Cancer immune evasion initiated from the primary tumor site, which is mediated by TDSFs and altered tumor surface antigens, is able to extend to secondary lymphoid organs and peripheral vessels, resulting in the formation of an immunosuppressive network that inhibits an antitumor immune response. The increased number of iMCs recruited from the bone marrow, triggered by VEGF and other TDSFs, as well as their TiDCs and TAM, play a critical role in suppressing the immune response at not only the primary site but also at secondary lymphoid organs and peripheral vessels. Given that tumor cells are regulated by a proinflammatory mechanism that stimulates tumor growth, whereas immune cells are regulated by an anti-inflammatory mechanism that causes immune suppression, proinflammatory or anti-inflammatory treatments have been controversial and considered as a double-edged sword in cancer therapy. However, because a proinflammatory response is mediated by massive tumor cell death, and other immunostimulatory agents are crucial for provoking an antitumor immune response, a proinflammatory response does not necessarily promote tumor growth. In contrast, anti-inflammatory treatment with, for example, NF-κB inhibitor may affect the activation of immune cells. Selective targeted therapy for effects downstream of NF-κB may be more effective than nonspecific inhibition of NF-κB. Thus, primary cancer therapy needs to be focused on inducing a proinflammatory response, which can be connected to the activation of an immune response to tumor antigens and tumor-associated antigens in cancer cells.

Many previous reports indicated that tumors infiltrated with lymphocytes or mature DCs had a good prognosis. Furthermore, recent reports on the use of DNA microarrays for gene expression analysis also suggested that an increase in expression of immune response–related genes is associated with a good prognosis (105, 106).
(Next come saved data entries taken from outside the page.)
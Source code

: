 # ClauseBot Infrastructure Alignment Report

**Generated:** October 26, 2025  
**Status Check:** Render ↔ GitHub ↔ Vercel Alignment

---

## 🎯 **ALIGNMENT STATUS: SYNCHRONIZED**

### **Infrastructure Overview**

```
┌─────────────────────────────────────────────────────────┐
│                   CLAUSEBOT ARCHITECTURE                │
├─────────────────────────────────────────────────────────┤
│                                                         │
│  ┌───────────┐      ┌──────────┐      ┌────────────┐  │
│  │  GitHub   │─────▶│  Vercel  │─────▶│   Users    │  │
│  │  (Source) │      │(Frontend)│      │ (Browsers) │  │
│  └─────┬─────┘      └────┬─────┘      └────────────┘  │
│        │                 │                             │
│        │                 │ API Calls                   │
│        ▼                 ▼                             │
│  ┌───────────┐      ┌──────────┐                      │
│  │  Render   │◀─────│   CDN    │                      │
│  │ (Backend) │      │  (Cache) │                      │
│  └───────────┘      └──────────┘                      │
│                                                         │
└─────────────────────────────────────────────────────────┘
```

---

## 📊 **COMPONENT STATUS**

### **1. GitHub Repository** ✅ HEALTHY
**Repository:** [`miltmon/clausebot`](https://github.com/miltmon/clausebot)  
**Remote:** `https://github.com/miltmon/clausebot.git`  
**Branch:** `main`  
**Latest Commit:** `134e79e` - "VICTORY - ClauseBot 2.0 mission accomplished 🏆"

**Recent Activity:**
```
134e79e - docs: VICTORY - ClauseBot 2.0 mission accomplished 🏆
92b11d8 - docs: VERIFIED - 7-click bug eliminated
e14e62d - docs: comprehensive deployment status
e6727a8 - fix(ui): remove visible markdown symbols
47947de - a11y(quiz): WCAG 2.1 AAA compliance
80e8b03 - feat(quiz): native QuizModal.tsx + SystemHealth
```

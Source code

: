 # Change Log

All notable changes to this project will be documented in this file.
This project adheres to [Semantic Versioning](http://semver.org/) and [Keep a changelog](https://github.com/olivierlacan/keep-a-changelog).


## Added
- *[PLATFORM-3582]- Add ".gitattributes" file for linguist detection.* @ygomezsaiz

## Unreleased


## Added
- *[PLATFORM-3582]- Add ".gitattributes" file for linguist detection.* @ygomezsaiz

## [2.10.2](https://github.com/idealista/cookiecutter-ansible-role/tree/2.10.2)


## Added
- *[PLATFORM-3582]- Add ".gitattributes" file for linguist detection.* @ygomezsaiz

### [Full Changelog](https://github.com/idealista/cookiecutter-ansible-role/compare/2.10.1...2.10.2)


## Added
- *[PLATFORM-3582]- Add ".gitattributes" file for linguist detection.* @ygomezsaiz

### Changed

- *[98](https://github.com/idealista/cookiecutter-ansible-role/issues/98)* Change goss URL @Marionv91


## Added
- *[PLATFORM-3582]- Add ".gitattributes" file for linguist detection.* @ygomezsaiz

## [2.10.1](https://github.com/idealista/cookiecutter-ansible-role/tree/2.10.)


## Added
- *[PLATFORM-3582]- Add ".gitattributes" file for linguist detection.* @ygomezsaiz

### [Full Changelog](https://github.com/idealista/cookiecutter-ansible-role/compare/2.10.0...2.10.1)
Despite the fact that treatment with anticancer drugs and molecular targeting agents induces infiltration of T cells into the tumor, the molecular mechanism by which anticancer treatment activates an immune response against the tumor-induced immunosuppressive network in individual cancer patients still remains to be elucidated. Further studies will be required for the analysis of individual immune responses to tumor cells following anticancer treatment to disrupt and modulate the immunosuppressive network. Such studies may provide new insights and help to overcome a critical obstacle in cancer therapy.